After grabbing dinner at the Old Town Café in West Yellowstone, we gassed up the “Escape Mobile” and headed north to connect with U.S. 287 — a highway we had traveled countless times across north Texas, but never across Montana.
Hands down, the Montana portion is more interesting and beautifulwhile traversing the east bank of the Madison River, between canyon walls, and along the shorelines of several lakes.
Positioned in the lower western sky, the sun provided great photo opportunities of the lakes. (Photo above is Hebgen Lake.)
A particularly long stretch of a lake prompted our curiosity and called for us to stop at its overlook point. Quake Lake had been formed exactly fifty-five years prior when the combination of an earthquake, massive landslide, and subsequent rushing, rising water flooded the valley.
Just minutes after the quake and slide, the new lake began forming. In the following weeks, it grew to encompass an area five miles long and 190 feet deep.

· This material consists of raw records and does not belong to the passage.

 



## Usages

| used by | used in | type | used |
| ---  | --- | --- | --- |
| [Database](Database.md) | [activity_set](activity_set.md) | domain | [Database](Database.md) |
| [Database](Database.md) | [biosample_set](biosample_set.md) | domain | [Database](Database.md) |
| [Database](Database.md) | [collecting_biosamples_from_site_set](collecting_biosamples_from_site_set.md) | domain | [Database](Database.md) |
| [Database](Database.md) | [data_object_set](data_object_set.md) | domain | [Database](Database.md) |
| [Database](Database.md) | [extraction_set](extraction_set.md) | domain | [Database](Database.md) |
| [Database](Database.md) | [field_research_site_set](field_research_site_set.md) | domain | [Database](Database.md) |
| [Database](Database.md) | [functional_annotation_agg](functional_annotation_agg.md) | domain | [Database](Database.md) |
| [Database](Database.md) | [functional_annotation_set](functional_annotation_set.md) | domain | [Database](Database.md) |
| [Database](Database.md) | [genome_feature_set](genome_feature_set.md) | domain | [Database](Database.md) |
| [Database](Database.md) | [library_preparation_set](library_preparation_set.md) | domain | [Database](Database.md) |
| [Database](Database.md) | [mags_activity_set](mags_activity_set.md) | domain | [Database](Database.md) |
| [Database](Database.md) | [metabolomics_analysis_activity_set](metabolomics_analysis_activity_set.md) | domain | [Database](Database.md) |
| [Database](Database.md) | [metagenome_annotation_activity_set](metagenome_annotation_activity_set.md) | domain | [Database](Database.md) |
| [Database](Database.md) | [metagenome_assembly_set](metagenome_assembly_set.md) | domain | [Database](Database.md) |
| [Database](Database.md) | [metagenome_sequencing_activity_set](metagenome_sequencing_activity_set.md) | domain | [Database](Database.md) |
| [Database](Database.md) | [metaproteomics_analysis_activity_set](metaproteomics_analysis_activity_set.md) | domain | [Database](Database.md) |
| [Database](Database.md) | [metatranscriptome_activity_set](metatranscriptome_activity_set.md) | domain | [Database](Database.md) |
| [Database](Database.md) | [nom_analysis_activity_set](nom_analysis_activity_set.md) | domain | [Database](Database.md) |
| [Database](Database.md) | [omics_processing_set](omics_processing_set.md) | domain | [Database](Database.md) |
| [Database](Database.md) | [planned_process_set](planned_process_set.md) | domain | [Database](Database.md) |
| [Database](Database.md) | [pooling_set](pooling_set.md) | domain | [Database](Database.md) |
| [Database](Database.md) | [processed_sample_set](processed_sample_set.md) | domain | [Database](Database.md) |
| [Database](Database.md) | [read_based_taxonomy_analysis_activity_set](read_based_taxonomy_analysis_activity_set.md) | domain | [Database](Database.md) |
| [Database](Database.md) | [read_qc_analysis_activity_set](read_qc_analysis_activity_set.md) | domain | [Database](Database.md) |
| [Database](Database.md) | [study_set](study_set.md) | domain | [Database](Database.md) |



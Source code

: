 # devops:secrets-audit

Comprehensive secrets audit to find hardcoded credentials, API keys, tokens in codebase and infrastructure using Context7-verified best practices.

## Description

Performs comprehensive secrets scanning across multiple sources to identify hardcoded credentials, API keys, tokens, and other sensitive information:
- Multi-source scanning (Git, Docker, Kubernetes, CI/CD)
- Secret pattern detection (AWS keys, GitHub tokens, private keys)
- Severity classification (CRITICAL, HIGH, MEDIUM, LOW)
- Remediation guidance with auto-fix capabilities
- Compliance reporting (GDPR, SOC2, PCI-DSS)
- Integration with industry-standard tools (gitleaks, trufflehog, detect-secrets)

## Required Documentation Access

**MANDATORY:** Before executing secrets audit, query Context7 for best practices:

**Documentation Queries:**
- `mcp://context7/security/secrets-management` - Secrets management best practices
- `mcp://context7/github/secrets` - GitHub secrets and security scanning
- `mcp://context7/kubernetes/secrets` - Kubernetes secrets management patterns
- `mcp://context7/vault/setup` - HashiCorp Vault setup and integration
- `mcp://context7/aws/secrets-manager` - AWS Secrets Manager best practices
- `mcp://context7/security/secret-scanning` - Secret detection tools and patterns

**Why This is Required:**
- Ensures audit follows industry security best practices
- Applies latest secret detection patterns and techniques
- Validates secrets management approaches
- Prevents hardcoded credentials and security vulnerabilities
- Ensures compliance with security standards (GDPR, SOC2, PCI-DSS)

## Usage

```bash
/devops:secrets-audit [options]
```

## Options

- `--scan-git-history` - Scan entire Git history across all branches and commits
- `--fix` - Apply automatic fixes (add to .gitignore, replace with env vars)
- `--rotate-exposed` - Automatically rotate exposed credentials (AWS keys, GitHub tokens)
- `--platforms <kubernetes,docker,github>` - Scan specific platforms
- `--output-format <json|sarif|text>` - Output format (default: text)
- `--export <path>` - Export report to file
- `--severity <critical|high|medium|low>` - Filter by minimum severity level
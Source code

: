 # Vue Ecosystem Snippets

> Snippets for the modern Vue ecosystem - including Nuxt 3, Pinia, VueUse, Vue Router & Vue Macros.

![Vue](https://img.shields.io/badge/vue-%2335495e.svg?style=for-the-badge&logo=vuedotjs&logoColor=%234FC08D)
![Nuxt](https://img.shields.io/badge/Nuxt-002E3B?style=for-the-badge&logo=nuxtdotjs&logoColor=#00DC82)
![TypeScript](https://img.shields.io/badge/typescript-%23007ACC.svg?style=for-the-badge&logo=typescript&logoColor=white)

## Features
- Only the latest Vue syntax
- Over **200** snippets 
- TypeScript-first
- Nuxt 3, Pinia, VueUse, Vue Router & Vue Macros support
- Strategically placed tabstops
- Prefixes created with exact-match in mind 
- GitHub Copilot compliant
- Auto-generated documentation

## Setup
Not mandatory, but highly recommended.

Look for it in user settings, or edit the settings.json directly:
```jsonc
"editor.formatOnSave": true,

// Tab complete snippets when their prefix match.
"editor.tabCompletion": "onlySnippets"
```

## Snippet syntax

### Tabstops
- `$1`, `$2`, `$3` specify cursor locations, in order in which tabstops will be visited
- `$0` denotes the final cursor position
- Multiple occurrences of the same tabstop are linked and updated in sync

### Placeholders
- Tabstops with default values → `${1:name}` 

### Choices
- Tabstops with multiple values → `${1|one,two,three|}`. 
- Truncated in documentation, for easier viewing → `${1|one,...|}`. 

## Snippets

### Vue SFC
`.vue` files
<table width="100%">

The formation of the lake came at a great cost – twenty-eight people died the evening of the earthquake, either by drowning or being crushed in the landslide.
For Trey and I to be the only individuals standing above the former campground on the 55th anniversary date of its tragic demise, was surreal and humbling.
Before continuing the drive to Butte, where we would spend the night, we said a short prayer in honor of the lost souls.
The 316 mile trip from Butte to Spokane…included a seventy-four mile trek across the top of Idaho.
As we approached Idaho, the trees grew dense, steep ravines began crossing under Interstate 90, and fall colors dotted the hillsides.
We were in Idaho just long enough to realize we should have planned a stay there. Next time.
After settling into a hotel on the outskirts of Spokane, we headed downtown for dinner and a walking tour of the city. Spokane was a pleasant surprise because we had no expectations. No thoughts whatsoever, other than a place to sleep for the night. I think perhaps its location in eastern Washington, and its lack-luster name, conjures up images of dust and doldrums.
Spokane is the opposite — lively and lovely. The Spokane River runs through the city’s center. A river walking path was being extended as a part of a larger Riverfront Park renovation plan.
On to Mt. Rainier…
We stopped at a lookout point outside of Vantage, Washington to bask in our first sight of the immense Columbia River. Ginkgo Petrified Forest State Park lay just beyond the opposite bank and was once home to the Wanapums, an indigenous, peaceful tribe of fishermen who are near extinction.
A few hours after crossing the Columbia, and after refueling both the car and our bodies in Ellensburg, we soon caught our first glimpse of the mammoth Mount Rainier. The sighting renewed our energy and enthusiasm for the remaining two hour drive to our campsite.
2 thoughts on “Drive Between Yellowstone & Mount Rainier National Parks ~ August 17-19, 2014”
Fascinating to learn about the lake forming. Very eerie but insightful. Thanks.